Vierte Auflage. Ausgabe letzter Hand herausgegeben von H. Gomperz. [1922 erschienen. Gelesen im Reprint des Eichborn-Verlags, o.J.]
Gomperz‘ Werk erschien zum ersten Mal in 3 Bänden zwischen 1897 und 1902, also parallel zu Zellers Philosophiegeschichte. Auch die Bandeinteilung ist offenbar so ziemlich dieselbe. Mit Band 1 haben wir demnach bei Gomperz wie bei Zeller die Vorsokratik vor uns.

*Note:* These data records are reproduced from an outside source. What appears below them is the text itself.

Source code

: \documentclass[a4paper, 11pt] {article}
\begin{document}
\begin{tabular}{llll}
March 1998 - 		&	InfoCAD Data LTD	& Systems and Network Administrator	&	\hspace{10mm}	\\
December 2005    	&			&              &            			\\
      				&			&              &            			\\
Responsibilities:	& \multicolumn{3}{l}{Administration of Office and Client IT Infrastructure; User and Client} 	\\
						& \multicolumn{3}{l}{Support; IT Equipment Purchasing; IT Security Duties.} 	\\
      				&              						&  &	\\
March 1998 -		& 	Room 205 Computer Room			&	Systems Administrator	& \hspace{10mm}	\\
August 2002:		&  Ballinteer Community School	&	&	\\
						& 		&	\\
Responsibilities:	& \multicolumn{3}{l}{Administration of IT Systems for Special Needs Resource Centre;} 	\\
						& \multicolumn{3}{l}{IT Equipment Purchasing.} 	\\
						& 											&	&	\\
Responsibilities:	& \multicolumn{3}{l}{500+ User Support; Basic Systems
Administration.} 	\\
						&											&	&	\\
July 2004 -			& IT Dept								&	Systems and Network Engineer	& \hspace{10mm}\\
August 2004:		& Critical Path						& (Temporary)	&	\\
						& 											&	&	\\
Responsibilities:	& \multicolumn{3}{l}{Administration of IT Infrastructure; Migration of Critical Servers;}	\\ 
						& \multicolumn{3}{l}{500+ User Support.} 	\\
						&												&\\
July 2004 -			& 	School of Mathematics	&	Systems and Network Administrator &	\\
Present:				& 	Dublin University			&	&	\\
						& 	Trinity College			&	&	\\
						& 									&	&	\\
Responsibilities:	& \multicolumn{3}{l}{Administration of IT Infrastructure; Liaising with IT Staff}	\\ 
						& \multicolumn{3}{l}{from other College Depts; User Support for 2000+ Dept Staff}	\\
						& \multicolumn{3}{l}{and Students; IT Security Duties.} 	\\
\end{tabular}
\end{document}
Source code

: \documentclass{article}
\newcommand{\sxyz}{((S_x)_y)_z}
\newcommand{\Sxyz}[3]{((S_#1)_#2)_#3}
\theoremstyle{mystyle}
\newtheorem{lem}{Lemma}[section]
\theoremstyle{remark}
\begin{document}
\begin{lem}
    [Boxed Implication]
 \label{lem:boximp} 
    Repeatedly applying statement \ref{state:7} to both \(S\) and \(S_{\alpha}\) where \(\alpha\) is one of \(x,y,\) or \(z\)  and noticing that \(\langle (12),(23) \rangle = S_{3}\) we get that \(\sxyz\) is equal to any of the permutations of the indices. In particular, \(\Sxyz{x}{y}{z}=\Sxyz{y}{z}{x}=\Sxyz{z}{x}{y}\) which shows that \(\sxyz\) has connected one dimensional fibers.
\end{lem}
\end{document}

Gomperz war Kakanier und lehrte an der Universität Wien. Seine Philosophiegeschichte hat seinerzeit allerdings im Deutschen Reich offenbar wenig Anklang gefunden. Der Klappentext meiner Ausgabe dazu: Antimetaphysisch, positivistisch, kritisch – alles Vorzüge eines mit Recht populären Werks und alles zugleich Attribute, die von den ontologischen und den hermeneutischen Schwerdenkern der deutschen Zunft nur mit negativen Vorzeichen verwendet wurden. Dem ist wenig hinzuzufügen: Was damals den Reichsdeutschen als Schwäche galt, hat sich ‚in the long run‘ als Stärke entpuppt und dazu geführt, dass Gomperz heute – zusammen mit Zeller – ein Klassiker der Geschichte der antiken, griechischen Philosophie geworden ist. (Zeller – und Nestle! – ist es im Übrigen zu Gute zu halten, dass sie selber Gomperz durchaus als ernst zu nehmenden Gesprächspartner und Forscherkollegen betrachteten. Gomperz und Zeller differieren manchmal in ihren Interpretationen, aber sie nehmen sich gegenseitig ernst.)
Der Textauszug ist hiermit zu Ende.